• _ACTION ITEM_
Sort through the material below and copy each line with "Editing".

'''

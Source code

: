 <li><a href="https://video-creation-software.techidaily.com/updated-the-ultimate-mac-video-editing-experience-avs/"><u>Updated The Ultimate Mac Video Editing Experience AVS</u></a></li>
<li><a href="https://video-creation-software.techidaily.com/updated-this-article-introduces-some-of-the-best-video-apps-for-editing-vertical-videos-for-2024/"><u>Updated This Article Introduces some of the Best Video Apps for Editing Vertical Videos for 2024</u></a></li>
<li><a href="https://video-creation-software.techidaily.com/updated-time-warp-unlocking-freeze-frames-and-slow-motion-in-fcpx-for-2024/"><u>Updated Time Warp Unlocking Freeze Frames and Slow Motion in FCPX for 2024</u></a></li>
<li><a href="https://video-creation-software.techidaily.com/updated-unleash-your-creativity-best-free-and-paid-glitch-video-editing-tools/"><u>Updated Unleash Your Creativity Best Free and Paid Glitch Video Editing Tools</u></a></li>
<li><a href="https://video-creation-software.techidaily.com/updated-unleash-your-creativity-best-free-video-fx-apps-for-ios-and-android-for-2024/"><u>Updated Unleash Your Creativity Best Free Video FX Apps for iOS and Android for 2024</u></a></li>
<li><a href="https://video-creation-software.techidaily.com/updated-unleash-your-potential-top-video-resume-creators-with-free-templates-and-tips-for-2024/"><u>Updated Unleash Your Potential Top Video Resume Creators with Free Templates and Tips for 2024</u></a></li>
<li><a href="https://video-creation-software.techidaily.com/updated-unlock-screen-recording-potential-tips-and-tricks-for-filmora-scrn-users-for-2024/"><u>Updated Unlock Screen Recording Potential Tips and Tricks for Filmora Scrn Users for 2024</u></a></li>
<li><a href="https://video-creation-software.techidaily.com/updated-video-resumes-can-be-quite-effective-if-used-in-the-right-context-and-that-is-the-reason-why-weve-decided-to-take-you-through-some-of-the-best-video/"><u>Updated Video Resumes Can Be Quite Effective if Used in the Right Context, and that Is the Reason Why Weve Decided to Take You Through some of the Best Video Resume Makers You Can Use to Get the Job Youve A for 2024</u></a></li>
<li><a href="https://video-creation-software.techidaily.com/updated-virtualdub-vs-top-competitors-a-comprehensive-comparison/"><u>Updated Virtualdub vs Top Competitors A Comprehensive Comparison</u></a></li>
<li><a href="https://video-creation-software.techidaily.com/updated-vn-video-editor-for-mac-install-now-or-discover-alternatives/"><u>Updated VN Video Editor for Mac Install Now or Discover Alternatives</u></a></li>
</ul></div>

'''

• _TASK SOLUTION_
: <li><a href="https://video-creation-software.techidaily.com/updated-the-ultimate-mac-video-editing-experience-avs/"><u>Updated The Ultimate Mac Video Editing Experience AVS</u></a></li>
<li><a href="https://video-creation-software.techidaily.com/updated-this-article-introduces-some-of-the-best-video-apps-for-editing-vertical-videos-for-2024/"><u>Updated This Article Introduces some of the Best Video Apps for Editing Vertical Videos for 2024</u></a></li>
<li><a href="https://video-creation-software.techidaily.com/updated-unleash-your-creativity-best-free-and-paid-glitch-video-editing-tools/"><u>Updated Unleash Your Creativity Best Free and Paid Glitch Video Editing Tools</u></a></li>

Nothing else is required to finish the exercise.